Decentralized Identity (DID)

Protecting User Privacy with SD-JWT and Selective Disclosure

Discover how to implement privacy-preserving protocols that allow users to share specific attributes from a credential without revealing their entire digital identity.

BlockchainIntermediate14 min read

In this article

Beyond the All or Nothing Identity Model

The Problem of Data Correlation

The Mechanics of Selective Disclosure

Salting and Hashing Claims

Implementing Selective Disclosure with SD-JWT

Handling Nested Claims

Verifying Proofs and Managing Cryptographic Salts

Salt Management Best Practices

Architectural Trade-offs and Best Practices

Unlinkability vs. Auditability

Beyond the All or Nothing Identity Model

In the traditional digital identity landscape, sharing a credential often feels like handing over an entire physical wallet just to prove you have a library card. When a user authenticates via a centralized provider, the service provider frequently receives a massive payload containing the user's full name, email, profile picture, and sometimes even their contact list. This excessive data transfer creates a significant privacy risk and increases the liability for the party receiving the data.

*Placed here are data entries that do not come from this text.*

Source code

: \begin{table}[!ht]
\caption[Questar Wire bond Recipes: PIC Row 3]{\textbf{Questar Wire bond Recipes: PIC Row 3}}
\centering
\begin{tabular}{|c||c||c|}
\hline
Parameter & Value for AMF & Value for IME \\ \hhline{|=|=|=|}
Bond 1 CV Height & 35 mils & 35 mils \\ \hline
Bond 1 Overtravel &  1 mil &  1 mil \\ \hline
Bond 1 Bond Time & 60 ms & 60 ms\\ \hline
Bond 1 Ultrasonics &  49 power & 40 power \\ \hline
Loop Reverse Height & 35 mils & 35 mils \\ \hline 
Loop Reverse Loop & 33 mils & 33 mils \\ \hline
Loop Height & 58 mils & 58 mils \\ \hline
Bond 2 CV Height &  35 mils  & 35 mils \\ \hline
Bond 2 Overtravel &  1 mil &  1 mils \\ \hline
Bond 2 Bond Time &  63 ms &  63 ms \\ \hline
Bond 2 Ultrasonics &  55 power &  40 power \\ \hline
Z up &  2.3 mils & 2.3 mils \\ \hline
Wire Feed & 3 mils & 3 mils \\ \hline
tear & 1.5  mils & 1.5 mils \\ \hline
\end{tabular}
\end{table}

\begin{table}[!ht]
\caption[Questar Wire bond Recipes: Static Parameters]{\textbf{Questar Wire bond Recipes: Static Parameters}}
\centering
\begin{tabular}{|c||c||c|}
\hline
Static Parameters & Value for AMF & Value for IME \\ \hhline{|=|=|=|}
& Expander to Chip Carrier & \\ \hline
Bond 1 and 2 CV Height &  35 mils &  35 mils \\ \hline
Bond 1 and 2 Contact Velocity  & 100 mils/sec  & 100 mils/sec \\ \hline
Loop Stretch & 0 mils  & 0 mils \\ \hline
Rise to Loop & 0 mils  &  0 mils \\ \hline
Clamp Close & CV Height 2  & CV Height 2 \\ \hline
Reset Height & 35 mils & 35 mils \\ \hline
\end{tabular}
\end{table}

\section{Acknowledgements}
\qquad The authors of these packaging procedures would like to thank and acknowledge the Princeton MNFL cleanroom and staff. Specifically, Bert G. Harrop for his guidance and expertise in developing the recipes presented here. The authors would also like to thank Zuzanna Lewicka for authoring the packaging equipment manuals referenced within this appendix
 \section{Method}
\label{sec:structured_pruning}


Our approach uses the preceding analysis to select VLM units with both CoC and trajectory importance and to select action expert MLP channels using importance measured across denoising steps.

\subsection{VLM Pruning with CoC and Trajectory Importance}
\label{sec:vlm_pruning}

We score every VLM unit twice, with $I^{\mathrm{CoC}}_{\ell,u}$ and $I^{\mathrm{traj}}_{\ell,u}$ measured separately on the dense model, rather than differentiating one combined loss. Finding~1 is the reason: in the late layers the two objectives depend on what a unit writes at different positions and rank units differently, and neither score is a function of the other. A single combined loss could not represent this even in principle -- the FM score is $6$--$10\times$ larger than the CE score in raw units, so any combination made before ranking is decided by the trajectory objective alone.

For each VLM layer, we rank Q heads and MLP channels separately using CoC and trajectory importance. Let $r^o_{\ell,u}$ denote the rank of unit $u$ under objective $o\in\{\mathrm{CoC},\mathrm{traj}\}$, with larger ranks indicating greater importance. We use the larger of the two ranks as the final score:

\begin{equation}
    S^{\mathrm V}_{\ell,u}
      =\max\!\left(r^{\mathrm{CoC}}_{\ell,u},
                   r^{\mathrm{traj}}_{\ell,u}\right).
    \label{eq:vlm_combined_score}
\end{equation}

The decentralized identity model introduces a paradigm shift by separating the proof of an attribute from the attribute itself. Instead of sharing a static document, users can generate dynamic proofs that satisfy a specific request without revealing unrelated information. This capability is essential for building systems that comply with modern data minimization principles and privacy regulations.

Selective disclosure allows a holder to choose which specific claims within a verifiable credential are shared with a verifier. For instance, if a digital credential contains a user's name, date of birth, home address, and nationality, the user can choose to reveal only the date of birth claim to a liquor store app. The app receives a cryptographically signed proof that the date of birth is valid without ever seeing the home address or nationality.

The goal of selective disclosure is to transform identity from a static set of attributes into a fluid, privacy-preserving conversation where only the minimum necessary information is exchanged.

This approach requires a robust cryptographic foundation to ensure that the partial data shared remains as untamperable as the original full credential. Developers must move away from simple signed JSON objects and toward advanced structures like Selective Disclosure JSON Web Tokens or Zero-Knowledge Proofs. These technologies enable a verifier to trust a fragment of data as if they were looking at the whole set.

The Problem of Data Correlation

Even when sharing minimal attributes, developers must be wary of unique identifiers that can lead to correlation across different services. If a user presents the same public key or Decentralized Identifier to every verifier, those verifiers can collude to build a comprehensive profile of the user's activity. Selective disclosure is most effective when paired with techniques that ensure unlinkability.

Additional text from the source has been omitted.